Ankhesenamun suddenly looked as lonely as any woman I had ever seen. It was as if the door into her heart had been blown open by a gust of wind. In that moment, I knew there was no way back from this strange night, or escape from the dismal labyrinth of this palace.

‘He would destroy us both if he knew.'

There was both determination and fear in her eyes.

‘And can you be certain he does not know?'

‘I cannot be certain of it,' she said. ‘But he has shown no sign. He
treats the King with contempt, and maintains him in a dependent childhood he should have outgrown. His authority depends upon our subservience. But he has made the most dangerous assumption: he underestimates us. He underestimates
me
. But I will not endure it any longer. We are the children of our father. I am my mother's daughter. I have her inside me, calling to me, encouraging me, persuading me against my fear. The time has come for us to reassert ourselves, and our dynasty. And I believe I am not alone in not wishing to live in a world ruled by a man of such cold heart.'

I needed to think carefully.

‘Ay is very powerful. He is also very clever and very ruthless. You will need a powerful and remarkable strategy to outwit him,' I replied.

‘I have had a great deal of time to study him, and the stratagems of his mind. I have watched him, and yet I think he has not seen me. I am a woman, and therefore I am beneath his notice. I am almost invisible. And–I have had an idea.'

She dared to look proud of herself for a moment.

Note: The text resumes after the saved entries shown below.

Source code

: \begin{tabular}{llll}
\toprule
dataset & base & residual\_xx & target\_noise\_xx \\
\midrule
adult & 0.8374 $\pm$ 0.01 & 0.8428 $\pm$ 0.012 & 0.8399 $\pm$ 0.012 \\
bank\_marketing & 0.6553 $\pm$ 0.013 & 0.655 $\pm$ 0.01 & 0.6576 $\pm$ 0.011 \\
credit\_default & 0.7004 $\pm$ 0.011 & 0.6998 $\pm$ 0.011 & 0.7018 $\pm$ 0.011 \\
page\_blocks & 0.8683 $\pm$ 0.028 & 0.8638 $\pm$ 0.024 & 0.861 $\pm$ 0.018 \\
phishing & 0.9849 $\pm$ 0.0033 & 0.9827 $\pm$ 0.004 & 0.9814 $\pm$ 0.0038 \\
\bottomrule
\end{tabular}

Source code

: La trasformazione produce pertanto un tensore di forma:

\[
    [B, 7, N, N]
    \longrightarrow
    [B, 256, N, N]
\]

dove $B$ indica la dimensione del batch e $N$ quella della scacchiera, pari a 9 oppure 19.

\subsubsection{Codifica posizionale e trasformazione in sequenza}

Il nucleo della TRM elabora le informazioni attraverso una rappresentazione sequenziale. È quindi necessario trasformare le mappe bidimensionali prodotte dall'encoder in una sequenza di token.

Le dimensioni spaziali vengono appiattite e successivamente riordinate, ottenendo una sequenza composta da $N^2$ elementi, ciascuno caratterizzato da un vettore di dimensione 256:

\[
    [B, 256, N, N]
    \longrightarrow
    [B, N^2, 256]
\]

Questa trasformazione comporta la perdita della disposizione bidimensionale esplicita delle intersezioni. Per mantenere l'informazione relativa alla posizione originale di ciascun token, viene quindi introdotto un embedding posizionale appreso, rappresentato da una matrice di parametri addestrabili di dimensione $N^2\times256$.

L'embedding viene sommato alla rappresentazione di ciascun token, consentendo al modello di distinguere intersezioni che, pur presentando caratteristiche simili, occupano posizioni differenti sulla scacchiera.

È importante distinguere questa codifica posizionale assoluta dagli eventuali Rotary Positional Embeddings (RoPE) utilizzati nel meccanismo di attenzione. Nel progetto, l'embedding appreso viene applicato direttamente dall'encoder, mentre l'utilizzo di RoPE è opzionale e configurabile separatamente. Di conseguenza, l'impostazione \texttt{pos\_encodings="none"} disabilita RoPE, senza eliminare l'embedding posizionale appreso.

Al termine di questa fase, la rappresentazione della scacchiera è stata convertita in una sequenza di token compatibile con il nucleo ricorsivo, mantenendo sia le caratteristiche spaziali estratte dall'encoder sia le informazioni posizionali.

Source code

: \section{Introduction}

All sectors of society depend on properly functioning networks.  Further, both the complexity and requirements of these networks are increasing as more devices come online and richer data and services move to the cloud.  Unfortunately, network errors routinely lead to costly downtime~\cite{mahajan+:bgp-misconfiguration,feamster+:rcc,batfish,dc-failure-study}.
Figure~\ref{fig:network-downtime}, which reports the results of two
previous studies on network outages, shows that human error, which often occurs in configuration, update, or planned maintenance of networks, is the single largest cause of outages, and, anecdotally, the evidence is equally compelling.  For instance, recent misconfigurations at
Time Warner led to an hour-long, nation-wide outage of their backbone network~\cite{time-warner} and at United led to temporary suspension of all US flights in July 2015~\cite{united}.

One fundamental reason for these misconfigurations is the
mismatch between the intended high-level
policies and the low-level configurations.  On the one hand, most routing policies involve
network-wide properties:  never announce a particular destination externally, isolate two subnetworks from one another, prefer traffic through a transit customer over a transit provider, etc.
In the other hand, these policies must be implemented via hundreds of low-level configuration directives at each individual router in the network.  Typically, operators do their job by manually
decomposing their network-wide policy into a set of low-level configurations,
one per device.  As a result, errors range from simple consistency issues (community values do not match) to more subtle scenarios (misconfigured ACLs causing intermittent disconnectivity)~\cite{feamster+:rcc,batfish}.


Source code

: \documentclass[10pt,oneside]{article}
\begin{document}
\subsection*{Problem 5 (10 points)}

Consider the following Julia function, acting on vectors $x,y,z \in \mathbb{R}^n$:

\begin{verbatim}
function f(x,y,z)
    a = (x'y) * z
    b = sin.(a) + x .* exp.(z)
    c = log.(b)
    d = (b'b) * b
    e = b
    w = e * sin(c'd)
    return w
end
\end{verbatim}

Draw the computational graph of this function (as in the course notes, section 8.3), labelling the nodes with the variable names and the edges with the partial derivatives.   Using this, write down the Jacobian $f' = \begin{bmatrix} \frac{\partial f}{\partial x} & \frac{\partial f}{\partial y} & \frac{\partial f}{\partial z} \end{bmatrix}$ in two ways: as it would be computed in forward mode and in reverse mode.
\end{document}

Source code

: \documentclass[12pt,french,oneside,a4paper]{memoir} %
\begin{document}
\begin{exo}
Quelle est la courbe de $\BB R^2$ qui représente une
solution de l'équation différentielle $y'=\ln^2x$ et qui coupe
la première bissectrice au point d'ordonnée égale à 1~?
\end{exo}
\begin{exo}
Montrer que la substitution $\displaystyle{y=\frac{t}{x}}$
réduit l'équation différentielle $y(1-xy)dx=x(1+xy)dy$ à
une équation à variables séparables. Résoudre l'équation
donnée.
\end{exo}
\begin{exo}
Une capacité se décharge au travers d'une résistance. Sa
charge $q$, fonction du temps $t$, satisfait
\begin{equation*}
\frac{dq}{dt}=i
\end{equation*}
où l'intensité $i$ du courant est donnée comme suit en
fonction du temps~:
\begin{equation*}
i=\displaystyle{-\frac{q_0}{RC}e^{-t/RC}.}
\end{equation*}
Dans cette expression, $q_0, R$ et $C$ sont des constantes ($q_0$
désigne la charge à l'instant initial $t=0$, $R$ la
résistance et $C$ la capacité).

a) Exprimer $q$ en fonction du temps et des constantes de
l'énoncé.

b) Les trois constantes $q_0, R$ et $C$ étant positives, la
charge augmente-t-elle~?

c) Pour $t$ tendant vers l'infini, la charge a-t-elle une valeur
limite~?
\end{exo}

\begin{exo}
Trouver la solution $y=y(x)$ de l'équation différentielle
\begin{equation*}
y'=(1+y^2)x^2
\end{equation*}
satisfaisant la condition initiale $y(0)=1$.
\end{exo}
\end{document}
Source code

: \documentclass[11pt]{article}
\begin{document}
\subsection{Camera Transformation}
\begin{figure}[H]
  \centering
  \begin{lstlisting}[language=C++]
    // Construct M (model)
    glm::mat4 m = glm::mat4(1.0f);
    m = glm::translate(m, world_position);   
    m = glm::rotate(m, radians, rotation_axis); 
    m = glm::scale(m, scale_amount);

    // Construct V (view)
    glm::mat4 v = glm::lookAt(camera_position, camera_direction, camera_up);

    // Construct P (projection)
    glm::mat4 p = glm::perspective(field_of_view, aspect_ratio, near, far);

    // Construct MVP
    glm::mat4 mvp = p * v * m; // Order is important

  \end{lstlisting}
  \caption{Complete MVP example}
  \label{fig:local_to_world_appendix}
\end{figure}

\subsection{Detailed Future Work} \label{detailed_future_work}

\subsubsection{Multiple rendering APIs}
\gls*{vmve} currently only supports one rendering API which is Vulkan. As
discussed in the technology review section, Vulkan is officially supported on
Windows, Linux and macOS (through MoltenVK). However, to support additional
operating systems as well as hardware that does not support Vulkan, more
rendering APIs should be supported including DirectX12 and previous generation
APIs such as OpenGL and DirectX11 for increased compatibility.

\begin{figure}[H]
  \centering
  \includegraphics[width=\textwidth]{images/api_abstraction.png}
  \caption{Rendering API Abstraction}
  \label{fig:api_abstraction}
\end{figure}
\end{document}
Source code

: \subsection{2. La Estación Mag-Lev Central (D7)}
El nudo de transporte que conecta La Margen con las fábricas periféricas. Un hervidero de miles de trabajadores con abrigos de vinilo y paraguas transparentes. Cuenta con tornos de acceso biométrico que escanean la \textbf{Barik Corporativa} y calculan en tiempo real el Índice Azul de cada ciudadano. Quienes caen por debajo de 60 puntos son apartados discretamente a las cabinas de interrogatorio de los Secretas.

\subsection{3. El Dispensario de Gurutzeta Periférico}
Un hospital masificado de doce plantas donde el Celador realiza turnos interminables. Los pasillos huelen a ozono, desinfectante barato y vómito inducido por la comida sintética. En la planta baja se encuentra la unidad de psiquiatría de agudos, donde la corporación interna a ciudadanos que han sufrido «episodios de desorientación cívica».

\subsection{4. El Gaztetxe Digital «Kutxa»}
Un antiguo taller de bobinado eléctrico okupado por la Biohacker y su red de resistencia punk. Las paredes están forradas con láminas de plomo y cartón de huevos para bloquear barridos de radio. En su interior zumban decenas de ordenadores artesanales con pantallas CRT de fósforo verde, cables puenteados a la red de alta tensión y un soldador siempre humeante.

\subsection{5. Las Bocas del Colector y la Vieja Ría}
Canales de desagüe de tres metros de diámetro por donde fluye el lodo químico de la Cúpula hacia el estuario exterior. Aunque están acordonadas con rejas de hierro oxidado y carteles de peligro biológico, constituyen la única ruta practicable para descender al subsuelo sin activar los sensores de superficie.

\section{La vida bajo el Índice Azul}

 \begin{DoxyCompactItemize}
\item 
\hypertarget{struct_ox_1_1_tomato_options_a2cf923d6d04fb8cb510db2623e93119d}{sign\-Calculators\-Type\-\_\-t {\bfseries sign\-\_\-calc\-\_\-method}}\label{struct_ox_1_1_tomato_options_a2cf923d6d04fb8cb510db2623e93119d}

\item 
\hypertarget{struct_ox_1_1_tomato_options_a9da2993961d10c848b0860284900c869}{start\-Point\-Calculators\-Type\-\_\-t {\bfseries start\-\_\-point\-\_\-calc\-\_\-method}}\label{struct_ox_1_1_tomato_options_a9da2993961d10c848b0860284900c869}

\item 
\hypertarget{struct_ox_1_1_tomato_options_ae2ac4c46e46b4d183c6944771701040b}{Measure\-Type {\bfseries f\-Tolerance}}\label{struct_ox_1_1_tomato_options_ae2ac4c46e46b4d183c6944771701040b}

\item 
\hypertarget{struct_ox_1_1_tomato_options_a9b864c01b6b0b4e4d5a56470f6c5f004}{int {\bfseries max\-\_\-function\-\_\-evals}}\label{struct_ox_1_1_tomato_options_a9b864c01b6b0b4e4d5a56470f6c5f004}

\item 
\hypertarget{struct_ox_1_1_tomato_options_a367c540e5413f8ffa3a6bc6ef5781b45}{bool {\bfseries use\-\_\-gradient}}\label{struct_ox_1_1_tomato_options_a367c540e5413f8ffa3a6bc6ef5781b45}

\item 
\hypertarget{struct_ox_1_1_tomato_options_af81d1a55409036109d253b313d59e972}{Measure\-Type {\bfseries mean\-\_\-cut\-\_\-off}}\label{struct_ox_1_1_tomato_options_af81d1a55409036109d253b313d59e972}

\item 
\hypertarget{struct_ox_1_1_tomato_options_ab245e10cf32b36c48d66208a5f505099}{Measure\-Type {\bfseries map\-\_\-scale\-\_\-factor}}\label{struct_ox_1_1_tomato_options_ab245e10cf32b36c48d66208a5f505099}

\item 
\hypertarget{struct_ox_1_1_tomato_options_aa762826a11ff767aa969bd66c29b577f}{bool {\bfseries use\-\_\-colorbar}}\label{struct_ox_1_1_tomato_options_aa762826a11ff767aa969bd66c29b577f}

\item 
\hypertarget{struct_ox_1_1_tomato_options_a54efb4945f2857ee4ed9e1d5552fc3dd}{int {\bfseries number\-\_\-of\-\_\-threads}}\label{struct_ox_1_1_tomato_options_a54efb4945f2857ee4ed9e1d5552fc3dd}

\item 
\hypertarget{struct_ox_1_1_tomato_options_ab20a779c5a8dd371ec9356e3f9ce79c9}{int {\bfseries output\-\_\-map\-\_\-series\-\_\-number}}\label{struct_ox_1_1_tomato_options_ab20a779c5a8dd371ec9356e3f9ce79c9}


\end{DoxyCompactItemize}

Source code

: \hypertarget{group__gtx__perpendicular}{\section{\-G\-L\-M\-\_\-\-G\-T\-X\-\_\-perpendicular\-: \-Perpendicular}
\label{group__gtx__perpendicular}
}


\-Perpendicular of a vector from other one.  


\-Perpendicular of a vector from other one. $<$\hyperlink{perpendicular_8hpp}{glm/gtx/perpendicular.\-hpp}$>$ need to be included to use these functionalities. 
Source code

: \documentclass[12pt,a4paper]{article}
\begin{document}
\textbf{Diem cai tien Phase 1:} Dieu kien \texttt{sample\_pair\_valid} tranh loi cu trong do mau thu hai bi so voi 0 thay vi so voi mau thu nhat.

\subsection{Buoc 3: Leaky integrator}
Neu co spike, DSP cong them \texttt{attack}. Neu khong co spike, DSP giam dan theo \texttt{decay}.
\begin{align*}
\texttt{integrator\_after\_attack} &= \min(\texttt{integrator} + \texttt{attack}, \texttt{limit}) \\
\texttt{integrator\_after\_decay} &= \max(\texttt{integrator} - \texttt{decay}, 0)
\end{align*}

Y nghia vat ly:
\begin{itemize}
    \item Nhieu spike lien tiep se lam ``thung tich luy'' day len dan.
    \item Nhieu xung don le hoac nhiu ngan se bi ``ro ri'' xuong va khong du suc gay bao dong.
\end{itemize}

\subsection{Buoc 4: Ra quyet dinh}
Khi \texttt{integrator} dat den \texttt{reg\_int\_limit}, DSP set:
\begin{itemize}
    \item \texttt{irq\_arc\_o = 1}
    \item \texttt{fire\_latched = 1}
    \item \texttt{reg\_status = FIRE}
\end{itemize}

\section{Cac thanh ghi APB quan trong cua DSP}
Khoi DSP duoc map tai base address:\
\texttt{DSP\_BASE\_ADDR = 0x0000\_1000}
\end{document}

‘I am sure you realize what is at stake,' I said, cautiously. ‘Even if you manage to proclaim the King's accession to power, Ay will almost certainly still hold the reins of its management. He controls many powerful factions and forces.'

‘Ay's ruthlessness is notorious. But we are not without allies, and he is not without great enemies. And then there is his obsessive love of order. He would rather cut himself in half than risk a renewal of disorder in the world.'

‘I think he would always choose to cut a thousand others in half before himself.'

She smiled, for the first time.

‘Ay is more concerned with others who threaten his supremacy. Horemheb, the general, is waiting for his chance. Everyone is aware of this. And remember, we have one other great advantage over Ay. Perhaps the greatest advantage of all…'

‘And what is that?'

‘Time itself. Ay is old. His bones hurt. His teeth hurt. Time the de
stroyer has discovered him, and is taking his revenge. But we are young. Time is our ally.'

She sat there in all the simple beauty of her youth, dressed in the gold of the God of the Sun, smiling at the thought.

‘But time is also famously a betrayer. It has us all at its mercy.'

She nodded.

‘You are wise to say so. But our time is now. We must seize this moment, for our sakes, and for the sake of the Two Lands. If we do not, then I foresee an age of darkness ahead of us all.'

‘May I ask one last question?'

She smiled.

‘I heard you like questions. I see it is true.'

‘When will Tutankhamun announce his coronation?'

‘It will happen in the next few days. The ceremonial opening of the new Colonnade Hall has been rearranged. At that time the King will enter the innermost shrine. It is the most propitious moment for change.'

How clever and quick she was. The King would visit the Gods. An announcement after such an event would be perfect timing. It would carry the authority of the divine sanction. I felt a stirring of excitement, of the possibility of change–something I had not felt for a very long time. Perhaps this could work. But I knew my optimism was dangerous, and could betray me into carelessness; for now, we remained in the world of shadows.